Entrepreneurship: The Blind Men and the Elephant

In this series of 3 chapters, we will present entrepreneurship through its three main Schools: Economic, Behavioral, and Managerial. The parable ‘The blind men and the elephant’1 is used throughout the chapters – we adapted some parts for the didactic purpose.

In a city in India, there were six wise men, all blind. Because they were wise, everyone who had problems consulted them. Although they were companions, there was a certain rivalry between them, from time to time, they argued about who was the wisest. One night, after much talk about the truth of life and not reaching an agreement, the sixth man was so upset that he decided to go live alone in a cave on the top of a mountain, saying to his companions: ‘We are blind so that we can hear and understand the truth of life and advise the needy. Instead, you stand there arguing, as if you want to win a competition.’ The next day, a king mounted on a large elephant arrived in the city, which he used for heavy work and to frighten his enemies in battle. The blind men had never touched this animal and ran to meet it.

In today’s chapter, the first of the three Schools will be presented: Economic School.

The first man, feeling the air, grabbed the elephant’s trunk. The surprised elephant started to move its trunk. The wise man, in turn, frightened, exclaimed: ‘This elephant is like a snake, but very large and agitated.’

Entrepreneurship arises through the writings of economist Richard Cantillon (approx. 1680-1734), a French-Irish banker whose work ‘Essai Sur la Nature du Commerce en Général’, published posthumously in 1755, linked entrepreneurship to the economy and the entrepreneur to its role in economic development. The economist acknowledged that the discrepancies between demand and supply in one market create opportunities to buy at one price and sell at a higher one. He called those who receive a call to exercise their business judgment and take advantage of unrealized profit opportunities as an entrepreneur (HÉBERT; LINK, 1989; LANDSTRÖM, 2005).

The entrepreneur is considered a protagonist of economic activity (STEVENSON; JARILLO, 1990) who engages in market exchanges to make a profit (HÉBERT; LINK, 1989). Still, in Cantillon’s definition, there is an emphasis on risk: entrepreneurship is seen as a matter of foresight and willingness to take risks (LANDSTRÖM, 2005).
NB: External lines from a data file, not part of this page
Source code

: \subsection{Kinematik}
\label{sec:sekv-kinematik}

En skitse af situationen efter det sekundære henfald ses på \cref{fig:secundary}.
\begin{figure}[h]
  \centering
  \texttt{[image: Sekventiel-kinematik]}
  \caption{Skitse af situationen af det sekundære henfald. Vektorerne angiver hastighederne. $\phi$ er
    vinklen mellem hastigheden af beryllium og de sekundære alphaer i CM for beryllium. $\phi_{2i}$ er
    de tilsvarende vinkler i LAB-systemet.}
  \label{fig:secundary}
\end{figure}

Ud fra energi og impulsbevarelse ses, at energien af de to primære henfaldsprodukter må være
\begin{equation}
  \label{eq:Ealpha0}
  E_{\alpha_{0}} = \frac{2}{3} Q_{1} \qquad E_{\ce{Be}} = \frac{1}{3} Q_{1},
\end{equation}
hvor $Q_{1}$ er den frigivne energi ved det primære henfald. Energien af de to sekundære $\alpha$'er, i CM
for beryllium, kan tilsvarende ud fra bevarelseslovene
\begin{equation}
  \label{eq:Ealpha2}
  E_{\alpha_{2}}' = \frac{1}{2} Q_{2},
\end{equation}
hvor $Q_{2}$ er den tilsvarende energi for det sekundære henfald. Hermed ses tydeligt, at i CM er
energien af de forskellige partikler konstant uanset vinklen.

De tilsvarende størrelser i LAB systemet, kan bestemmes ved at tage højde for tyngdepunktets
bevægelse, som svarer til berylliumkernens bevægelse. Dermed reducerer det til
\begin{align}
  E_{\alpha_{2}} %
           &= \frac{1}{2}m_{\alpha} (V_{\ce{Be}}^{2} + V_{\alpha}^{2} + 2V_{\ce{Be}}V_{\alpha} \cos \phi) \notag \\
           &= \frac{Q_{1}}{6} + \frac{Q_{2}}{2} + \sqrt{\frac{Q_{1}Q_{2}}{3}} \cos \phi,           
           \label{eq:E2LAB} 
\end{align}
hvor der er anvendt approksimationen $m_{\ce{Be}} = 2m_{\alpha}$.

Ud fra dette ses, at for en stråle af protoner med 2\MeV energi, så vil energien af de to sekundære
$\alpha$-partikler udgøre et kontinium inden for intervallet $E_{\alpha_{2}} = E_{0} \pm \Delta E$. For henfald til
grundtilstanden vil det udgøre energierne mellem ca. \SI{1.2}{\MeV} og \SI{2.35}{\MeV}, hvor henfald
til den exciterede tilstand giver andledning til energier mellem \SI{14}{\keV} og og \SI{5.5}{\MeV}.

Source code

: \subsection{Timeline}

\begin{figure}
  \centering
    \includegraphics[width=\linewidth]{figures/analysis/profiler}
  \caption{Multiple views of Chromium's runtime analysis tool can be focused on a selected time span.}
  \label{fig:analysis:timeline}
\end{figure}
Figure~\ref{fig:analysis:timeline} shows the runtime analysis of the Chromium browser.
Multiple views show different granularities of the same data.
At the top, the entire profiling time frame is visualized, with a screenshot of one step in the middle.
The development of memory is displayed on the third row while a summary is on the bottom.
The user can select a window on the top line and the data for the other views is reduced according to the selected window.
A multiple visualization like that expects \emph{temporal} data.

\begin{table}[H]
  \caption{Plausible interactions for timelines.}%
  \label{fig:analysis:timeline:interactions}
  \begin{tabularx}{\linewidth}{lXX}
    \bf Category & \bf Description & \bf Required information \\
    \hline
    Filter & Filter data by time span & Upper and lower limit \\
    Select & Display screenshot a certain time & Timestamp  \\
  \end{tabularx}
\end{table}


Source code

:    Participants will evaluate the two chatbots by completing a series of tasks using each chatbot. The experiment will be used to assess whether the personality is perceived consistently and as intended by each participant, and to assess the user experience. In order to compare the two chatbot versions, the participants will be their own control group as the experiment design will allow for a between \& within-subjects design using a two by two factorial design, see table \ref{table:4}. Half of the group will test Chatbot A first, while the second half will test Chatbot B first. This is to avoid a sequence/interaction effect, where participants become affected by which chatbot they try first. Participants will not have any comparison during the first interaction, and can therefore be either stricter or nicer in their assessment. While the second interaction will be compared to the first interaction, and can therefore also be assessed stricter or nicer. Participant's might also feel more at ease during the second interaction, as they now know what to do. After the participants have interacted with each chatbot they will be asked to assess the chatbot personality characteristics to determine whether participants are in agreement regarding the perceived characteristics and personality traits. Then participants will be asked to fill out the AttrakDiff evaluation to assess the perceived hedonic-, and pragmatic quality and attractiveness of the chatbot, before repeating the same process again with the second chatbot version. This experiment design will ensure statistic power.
Cantillon differentiates the entrepreneur from the capitalist. If the entrepreneur is the one who makes conscious choices about the allocation of resources to exploit them and obtain the highest possible financial return, the capitalist is the one who only provides capital (LANDSTRÖM, 2005). Even in the face of the differentiation between one and the other, the understanding of the entrepreneur as a ‘businessman’ has endured (STEVENSON; JARILLO, 1990).

Changes took place slowly in this period and, gradually, new conditions of production and new forms of social relations began to exist, which helped in the emerging a new way of thinking. This new way of thinking had Adam Smith (1723-1790) as one of the main responsible. His writings laid the foundation for modern economic theory, however, the author does not differentiate the entrepreneur from the capitalist, consequently, the failure to isolate the entrepreneurial function from capital ownership has become standard practice among classical economists (LANDSTRÖM, 2005).

After Adam Smith, the French economist Jean Baptiste Say (1767-1832) was responsible for returning to the question of entrepreneurship distinct from the capital. Dividing industrial development into three different activities, he differentiates research, entrepreneurship, and production. The first is conducted by researchers to generate knowledge: the transformation of this knowledge into usable products is a function of the entrepreneurs, who are also responsible for organizing the factors of production, and, finally, the production is carried out by the workers. In Say’s view, the entrepreneur was the one who organized and combined means of production intending to produce goods. However, the function did not occur ‘by chance’, the entrepreneur should develop a good or service that provides some form of value or utility and, like Cantillon, also recognized the risk involved in the function (LANDSTRÖM, 2005).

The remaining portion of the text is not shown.